Task directions:
In this data, count the lines in which "after" appears and give only that number.

>>

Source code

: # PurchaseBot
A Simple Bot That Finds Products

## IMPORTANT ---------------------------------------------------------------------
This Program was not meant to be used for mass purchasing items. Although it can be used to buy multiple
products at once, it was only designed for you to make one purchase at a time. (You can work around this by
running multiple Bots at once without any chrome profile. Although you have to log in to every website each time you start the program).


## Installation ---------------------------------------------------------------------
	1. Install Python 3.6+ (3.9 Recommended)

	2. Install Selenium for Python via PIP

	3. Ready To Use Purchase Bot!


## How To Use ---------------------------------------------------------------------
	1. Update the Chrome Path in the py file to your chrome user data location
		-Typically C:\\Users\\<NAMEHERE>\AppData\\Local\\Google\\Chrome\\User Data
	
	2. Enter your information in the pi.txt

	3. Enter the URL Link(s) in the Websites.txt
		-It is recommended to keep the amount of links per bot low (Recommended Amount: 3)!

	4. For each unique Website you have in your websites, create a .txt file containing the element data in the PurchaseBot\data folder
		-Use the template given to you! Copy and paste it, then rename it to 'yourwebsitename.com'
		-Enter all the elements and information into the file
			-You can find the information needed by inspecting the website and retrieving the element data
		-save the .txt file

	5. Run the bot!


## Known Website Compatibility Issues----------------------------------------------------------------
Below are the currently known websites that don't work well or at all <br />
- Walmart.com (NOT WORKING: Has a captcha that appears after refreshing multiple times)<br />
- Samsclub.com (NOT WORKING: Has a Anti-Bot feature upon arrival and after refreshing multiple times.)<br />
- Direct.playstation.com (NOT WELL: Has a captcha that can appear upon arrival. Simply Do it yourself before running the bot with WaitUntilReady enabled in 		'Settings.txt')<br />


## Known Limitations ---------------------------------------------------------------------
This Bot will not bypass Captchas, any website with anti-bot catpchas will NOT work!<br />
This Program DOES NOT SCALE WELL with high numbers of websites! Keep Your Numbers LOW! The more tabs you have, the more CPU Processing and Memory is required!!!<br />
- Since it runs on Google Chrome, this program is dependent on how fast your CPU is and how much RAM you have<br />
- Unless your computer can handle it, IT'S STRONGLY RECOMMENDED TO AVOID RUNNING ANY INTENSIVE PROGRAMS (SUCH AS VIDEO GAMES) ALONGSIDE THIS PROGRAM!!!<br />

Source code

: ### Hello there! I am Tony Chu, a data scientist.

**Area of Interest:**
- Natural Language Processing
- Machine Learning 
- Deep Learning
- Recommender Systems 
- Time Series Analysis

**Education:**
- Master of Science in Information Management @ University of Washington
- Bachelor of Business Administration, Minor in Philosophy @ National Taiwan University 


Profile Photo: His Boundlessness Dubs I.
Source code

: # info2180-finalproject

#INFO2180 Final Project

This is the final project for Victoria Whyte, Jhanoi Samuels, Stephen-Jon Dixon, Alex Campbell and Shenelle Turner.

<<

Result:
2